▸ WHAT THE TASK REQUIRES: Your copy should match the entries exactly, with the pictures left out.

▸ SUPPLIED DATA:
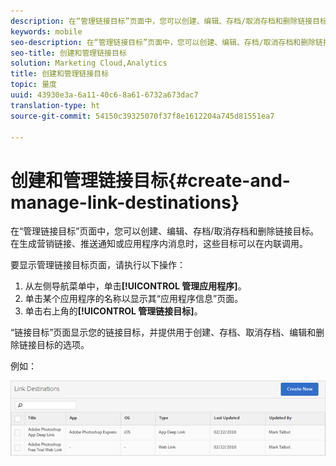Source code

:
 ```yaml
---
description: 在“管理链接目标”页面中，您可以创建、编辑、存档/取消存档和删除链接目标。在生成营销链接、推送通知或应用程序内消息时，这些目标可以在内联调用。
keywords: mobile
seo-description: 在“管理链接目标”页面中，您可以创建、编辑、存档/取消存档和删除链接目标。在生成营销链接、推送通知或应用程序内消息时，这些目标可以在内联调用。
seo-title: 创建和管理链接目标
solution: Marketing Cloud,Analytics
title: 创建和管理链接目标
topic: 量度
uuid: 43930e3a-6a11-40c6-8a61-6732a673dac7
translation-type: ht
source-git-commit: 54150c39325070f37f8e1612204a745d81551ea7

---
```



# 创建和管理链接目标{#create-and-manage-link-destinations}

在“管理链接目标”页面中，您可以创建、编辑、存档/取消存档和删除链接目标。在生成营销链接、推送通知或应用程序内消息时，这些目标可以在内联调用。

要显示管理链接目标页面，请执行以下操作：

1. 从左侧导航菜单中，单击&#x200B;**[!UICONTROL 管理应用程序]**。
1. 单击某个应用程序的名称以显示其“应用程序信息”页面。
1. 单击右上角的&#x200B;**[!UICONTROL 管理链接目标]**。

“链接目标”页面显示您的链接目标，并提供用于创建、存档、取消存档、编辑和删除链接目标的选项。

例如：

![](assets/link_destinations_list.png)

▸ RESPONSE BOX:
Source code

:
 ```yaml
---
description: 在“管理链接目标”页面中，您可以创建、编辑、存档/取消存档和删除链接目标。在生成营销链接、推送通知或应用程序内消息时，这些目标可以在内联调用。
keywords: mobile
seo-description: 在“管理链接目标”页面中，您可以创建、编辑、存档/取消存档和删除链接目标。在生成营销链接、推送通知或应用程序内消息时，这些目标可以在内联调用。
seo-title: 创建和管理链接目标
solution: Marketing Cloud,Analytics
title: 创建和管理链接目标
topic: 量度
uuid: 43930e3a-6a11-40c6-8a61-6732a673dac7
translation-type: ht
source-git-commit: 54150c39325070f37f8e1612204a745d81551ea7

---
```



# 创建和管理链接目标{#create-and-manage-link-destinations}

在“管理链接目标”页面中，您可以创建、编辑、存档/取消存档和删除链接目标。在生成营销链接、推送通知或应用程序内消息时，这些目标可以在内联调用。

要显示管理链接目标页面，请执行以下操作：

1. 从左侧导航菜单中，单击&#x200B;**[!UICONTROL 管理应用程序]**。
1. 单击某个应用程序的名称以显示其“应用程序信息”页面。
1. 单击右上角的&#x200B;**[!UICONTROL 管理链接目标]**。

“链接目标”页面显示您的链接目标，并提供用于创建、存档、取消存档、编辑和删除链接目标的选项。

例如：

![](assets/link_destinations_list.png)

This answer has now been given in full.